Data records section start

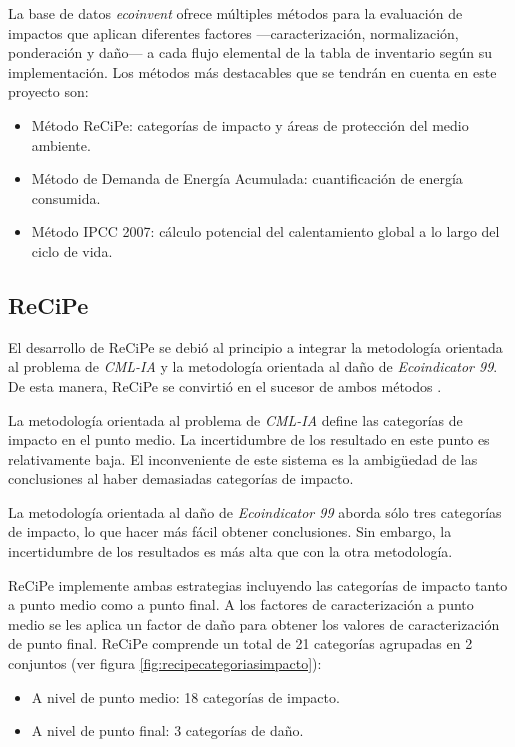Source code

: La base de datos \textit{ecoinvent} ofrece múltiples métodos para la evaluación de impactos que aplican diferentes factores —caracterización, normalización, ponderación y daño— a cada flujo elemental de la tabla de inventario según su implementación. Los métodos más destacables que se tendrán en cuenta en este proyecto son:

\begin{itemize}
  \item Método ReCiPe: categorías de impacto y áreas de protección del medio ambiente.
  \item Método de Demanda de Energía Acumulada: cuantificación de energía consumida.
  \item Método IPCC 2007: cálculo potencial del calentamiento global a lo largo del ciclo de vida.
\end{itemize}

\subsection{ReCiPe}\label{sec:recipe}

El desarrollo de ReCiPe se debió al principio a integrar la metodología orientada al problema de \textit{CML-IA} y la metodología orientada al daño de \textit{Ecoindicator 99}. De esta manera, ReCiPe se convirtió en el sucesor de ambos métodos \cite{mgoedkoop3}.

La metodología orientada al problema de \textit{CML-IA} define las categorías de impacto en el punto medio. La incertidumbre de los resultado en este punto es relativamente baja. El inconveniente de este sistema es la ambigüedad de las conclusiones al haber demasiadas categorías de impacto.

La metodología orientada al daño de \textit{Ecoindicator 99} aborda sólo tres categorías de impacto, lo que hacer más fácil obtener conclusiones. Sin embargo, la incertidumbre de los resultados es más alta que con la otra metodología.

ReCiPe implemente ambas estrategias incluyendo las categorías de impacto tanto a punto medio como a punto final. A los factores de caracterización a punto medio se les aplica un factor de daño para obtener los valores de caracterización de punto final. ReCiPe comprende un total de 21 categorías agrupadas en 2 conjuntos (ver figura \ref{fig:recipecategoriasimpacto}):
\begin{itemize}
\item A nivel de punto medio: 18 categorías de impacto.
\item A nivel de punto final: 3 categorías de daño.
\end{itemize}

Data records section end

Once the pictures are removed, print all the remaining data exactly as it stands.

**Solution to this task**
Source code

: La base de datos \textit{ecoinvent} ofrece múltiples métodos para la evaluación de impactos que aplican diferentes factores —caracterización, normalización, ponderación y daño— a cada flujo elemental de la tabla de inventario según su implementación. Los métodos más destacables que se tendrán en cuenta en este proyecto son:

\begin{itemize}
  \item Método ReCiPe: categorías de impacto y áreas de protección del medio ambiente.
  \item Método de Demanda de Energía Acumulada: cuantificación de energía consumida.
  \item Método IPCC 2007: cálculo potencial del calentamiento global a lo largo del ciclo de vida.
\end{itemize}

\subsection{ReCiPe}\label{sec:recipe}

El desarrollo de ReCiPe se debió al principio a integrar la metodología orientada al problema de \textit{CML-IA} y la metodología orientada al daño de \textit{Ecoindicator 99}. De esta manera, ReCiPe se convirtió en el sucesor de ambos métodos \cite{mgoedkoop3}.

La metodología orientada al problema de \textit{CML-IA} define las categorías de impacto en el punto medio. La incertidumbre de los resultado en este punto es relativamente baja. El inconveniente de este sistema es la ambigüedad de las conclusiones al haber demasiadas categorías de impacto.

La metodología orientada al daño de \textit{Ecoindicator 99} aborda sólo tres categorías de impacto, lo que hacer más fácil obtener conclusiones. Sin embargo, la incertidumbre de los resultados es más alta que con la otra metodología.

ReCiPe implemente ambas estrategias incluyendo las categorías de impacto tanto a punto medio como a punto final. A los factores de caracterización a punto medio se les aplica un factor de daño para obtener los valores de caracterización de punto final. ReCiPe comprende un total de 21 categorías agrupadas en 2 conjuntos (ver figura \ref{fig:recipecategoriasimpacto}):
\begin{itemize}
\item A nivel de punto medio: 18 categorías de impacto.
\item A nivel de punto final: 3 categorías de daño.
\end{itemize}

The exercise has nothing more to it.